Reports on Observance of Standards and Codes

Algeria and the IMF

What do you think of Reports on the Observance of Standards and Codes?


   should be directed to:
   Middle Eastern Department
   700 19th Street, NW
   Washington, DC 20431
I.  Banking Supervision
Basel Core Principles
Prepared by a staff team from the International Monetary Fund and the World Bank in the context of an Article IV mission, on the basis of information provided by the Algerian authorities.

June 2000



I. General

1. In the context of the Article IV consultation discussions, a joint IMF/World Bank team prepared the following assessment of Algeria’s compliance with the Basel Core Principles for Effective Banking Supervision.2

2. The team based its assessment on intensive discussions with representatives of the different subdivisions of the Bank of Algeria’s Departments of Research, Credit and Inspection, as well as with the Vice-Governor of the Bank of Algeria. It also incorporates the information collected or views expressed during meetings with heads of most state-owned banks and some private commercial banks. The assessment is based on these discussions, as well as written material, notably Algeria’s Banking Law of April 10, 1990. The assessment team enjoyed the full cooperation of its counterparts at the central bank, which devoted a lot of their time to the discussions and provided all the information that was available.

II. Institutional and Market Structure

3. Regulation and supervision of the banking sector in Algeria is shared between three institutions but the Bank of Algeria has the main responsibility both operationally and through the central role played by the governor.
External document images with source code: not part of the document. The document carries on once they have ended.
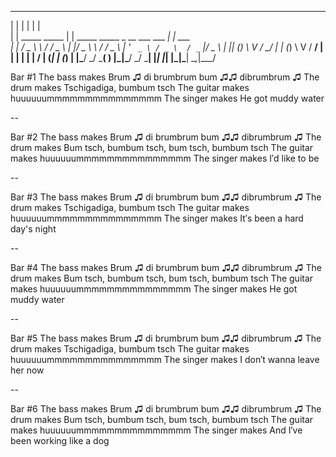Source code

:   _                        _                                       _       
 | |                      | |                                     | |      
 | |     _____   _____    | | _____   _____   _ __ ___   ___    __| | ___  
 | |    / _ \ \ / / _ \   | |/ _ \ \ / / _ \ | '_ ` _ \ / _ \  / _` |/ _ \ 
 | |___| (_) \ V /  __/_  | | (_) \ V /  __/ | | | | | |  __/ | (_| | (_) |
 |______\___/ \_/ \___( ) |_|\___/ \_/ \___| |_| |_| |_|\___|  \__,_|\___/ 

Bar #1
The bass makes Brum ♫ di brumbrum bum ♫♫ dibrumbrum ♫
The drum makes Tschigadiga, bumbum tsch
The guitar makes huuuuuummmmmmmmmmmmmmm
The singer makes He got muddy water

--

Bar #2
The bass makes Brum ♫ di brumbrum bum ♫♫ dibrumbrum ♫
The drum makes Bum tsch, bumbum tsch, bum tsch, bumbum tsch
The guitar makes huuuuuummmmmmmmmmmmmmm
The singer makes I′d like to be

--

Bar #3
The bass makes Brum ♫ di brumbrum bum ♫♫ dibrumbrum ♫
The drum makes Tschigadiga, bumbum tsch
The guitar makes huuuuuummmmmmmmmmmmmmm
The singer makes It′s been a hard day's night

--

Bar #4
The bass makes Brum ♫ di brumbrum bum ♫♫ dibrumbrum ♫
The drum makes Bum tsch, bumbum tsch, bum tsch, bumbum tsch
The guitar makes huuuuuummmmmmmmmmmmmmm
The singer makes He got muddy water

--

Bar #5
The bass makes Brum ♫ di brumbrum bum ♫♫ dibrumbrum ♫
The drum makes Tschigadiga, bumbum tsch
The guitar makes huuuuuummmmmmmmmmmmmmm
The singer makes I don′t wanna leave her now

--

Bar #6
The bass makes Brum ♫ di brumbrum bum ♫♫ dibrumbrum ♫
The drum makes Bum tsch, bumbum tsch, bum tsch, bumbum tsch
The guitar makes huuuuuummmmmmmmmmmmmmm
The singer makes And I′ve been working like a dog
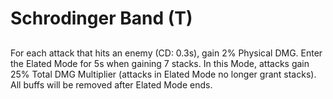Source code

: # Schrodinger Band (T)

## 

For each attack that hits an enemy (CD: 0.3s), gain 2% Physical DMG. Enter the Elated Mode for 5s when gaining 7 stacks. In this Mode, attacks gain 25% Total DMG Multiplier (attacks in Elated Mode no longer grant stacks). All buffs will be removed after Elated Mode ends.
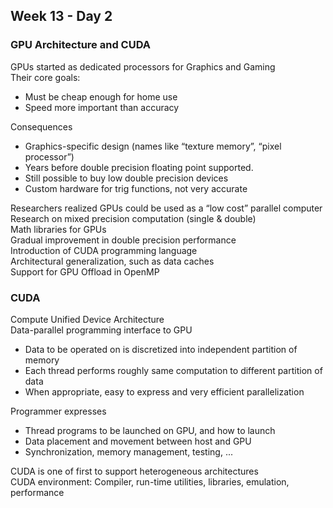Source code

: ## Week 13 - Day 2
### GPU Architecture and CUDA
GPUs started as dedicated processors for Graphics and Gaming  
Their core goals:

* Must be cheap enough for home use
* Speed more important than accuracy

Consequences

* Graphics-specific design (names like “texture memory”, “pixel processor”)
* Years before double precision floating point supported.
* Still possible to buy low double precision devices
* Custom hardware for trig functions, not very accurate

Researchers realized GPUs could be used as a “low cost” parallel computer  
Research on mixed precision computation (single & double)  
Math libraries for GPUs  
Gradual improvement in double precision performance  
Introduction of CUDA programming language  
Architectural generalization, such as data caches  
Support for GPU Offload in OpenMP  

### CUDA
Compute Unified Device Architecture  
Data-parallel programming interface to GPU

* Data to be operated on is discretized into independent partition of memory
* Each thread performs roughly same computation to different partition of data
* When appropriate, easy to express and very efficient parallelization

Programmer expresses

* Thread programs to be launched on GPU, and how to launch
* Data placement and movement between host and GPU
* Synchronization, memory management, testing, ...

CUDA is one of first to support heterogeneous architectures  
CUDA environment: Compiler, run-time utilities, libraries, emulation, performance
The Banking Law 90-10 of April 10, 1990 (loi sur la monnaie et le crédit) defines the principles and modalities of surveillance of the Algerian banking system. This task is shared between three institutions:

  • The Money and Credit Council is responsible for licensing and regulation (Arts. 44 et seq.).
  • The Banking Commission is in charge of surveillance and has jurisdiction and powers to take sanctions (Arts. 143 et seq.).
  • The central bank is responsible for implementation (Arts. 91 et seq., Art. 148).
  • The Money and Credit Council is also the Executive Board of the Bank of Algeria (Art. 42).
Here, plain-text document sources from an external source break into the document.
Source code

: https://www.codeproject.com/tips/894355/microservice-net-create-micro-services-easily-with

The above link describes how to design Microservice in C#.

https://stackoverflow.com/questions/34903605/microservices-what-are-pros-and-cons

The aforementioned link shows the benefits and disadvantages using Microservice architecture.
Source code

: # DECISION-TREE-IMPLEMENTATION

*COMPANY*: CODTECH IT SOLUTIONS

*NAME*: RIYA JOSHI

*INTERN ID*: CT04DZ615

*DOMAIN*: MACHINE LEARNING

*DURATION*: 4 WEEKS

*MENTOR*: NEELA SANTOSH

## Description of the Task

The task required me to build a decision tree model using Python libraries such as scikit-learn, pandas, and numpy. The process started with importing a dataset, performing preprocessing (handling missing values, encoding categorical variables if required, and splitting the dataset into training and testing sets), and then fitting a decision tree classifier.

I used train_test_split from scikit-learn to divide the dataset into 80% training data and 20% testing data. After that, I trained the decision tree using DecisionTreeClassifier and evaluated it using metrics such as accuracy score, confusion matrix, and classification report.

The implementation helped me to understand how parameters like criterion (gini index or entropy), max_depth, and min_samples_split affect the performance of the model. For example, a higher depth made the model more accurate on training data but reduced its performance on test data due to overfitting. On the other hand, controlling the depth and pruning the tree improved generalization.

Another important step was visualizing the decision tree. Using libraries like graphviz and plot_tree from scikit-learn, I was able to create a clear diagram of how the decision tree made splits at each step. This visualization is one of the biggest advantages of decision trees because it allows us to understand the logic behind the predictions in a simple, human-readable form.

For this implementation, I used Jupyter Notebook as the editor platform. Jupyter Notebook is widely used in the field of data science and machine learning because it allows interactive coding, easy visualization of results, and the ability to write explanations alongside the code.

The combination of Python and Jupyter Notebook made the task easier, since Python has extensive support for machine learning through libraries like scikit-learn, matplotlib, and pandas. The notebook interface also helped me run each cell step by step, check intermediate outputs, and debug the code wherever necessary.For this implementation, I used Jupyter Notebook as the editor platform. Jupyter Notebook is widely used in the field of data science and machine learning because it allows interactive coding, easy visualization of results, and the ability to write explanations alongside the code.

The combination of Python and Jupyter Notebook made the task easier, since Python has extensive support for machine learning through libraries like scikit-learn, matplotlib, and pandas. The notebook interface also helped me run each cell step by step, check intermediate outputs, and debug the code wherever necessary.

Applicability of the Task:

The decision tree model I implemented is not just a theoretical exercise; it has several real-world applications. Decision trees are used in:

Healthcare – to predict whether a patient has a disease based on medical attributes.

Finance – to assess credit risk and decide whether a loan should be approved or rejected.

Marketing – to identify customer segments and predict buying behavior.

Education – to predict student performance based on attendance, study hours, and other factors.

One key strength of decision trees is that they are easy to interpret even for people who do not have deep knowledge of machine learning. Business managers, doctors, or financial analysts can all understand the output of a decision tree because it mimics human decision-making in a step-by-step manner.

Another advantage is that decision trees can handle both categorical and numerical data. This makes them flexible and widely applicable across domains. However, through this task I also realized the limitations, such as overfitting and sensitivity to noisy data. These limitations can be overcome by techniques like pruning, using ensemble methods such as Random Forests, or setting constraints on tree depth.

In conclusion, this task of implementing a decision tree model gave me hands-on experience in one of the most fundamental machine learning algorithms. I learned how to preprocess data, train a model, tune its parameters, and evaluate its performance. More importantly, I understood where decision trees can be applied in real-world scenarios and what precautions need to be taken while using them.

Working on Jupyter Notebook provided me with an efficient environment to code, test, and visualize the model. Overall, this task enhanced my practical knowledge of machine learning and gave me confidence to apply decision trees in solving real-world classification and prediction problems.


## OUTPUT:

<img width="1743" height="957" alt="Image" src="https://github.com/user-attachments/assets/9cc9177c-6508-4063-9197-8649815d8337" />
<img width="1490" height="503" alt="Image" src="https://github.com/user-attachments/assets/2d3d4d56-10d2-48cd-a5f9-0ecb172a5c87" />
4. The Money and Credit Council and the Banking Commission are collegiate bodies. The members of the Banking Commission are appointed for a renewable five-year term (Art. 144). Salaries, expenses, and attendance fees of the members of both institutions are paid by the central bank (Arts. 24, 36, and 144). The central bank prepares draft regulations and takes care by delegation of the banking commission of off-site surveillance and on-site inspections.

5. The Governor, who has a six-year term, chairs the three institutions and assumes the ultimate responsibility for policy implementation and for the unity of action of the whole group. He can only be removed for serious dereliction of duty (Art. 22). While holding this office, the Governor may not hold any legislative, governmental, or civil service office or exercise any other professional activity: nor may he borrow (Art. 23).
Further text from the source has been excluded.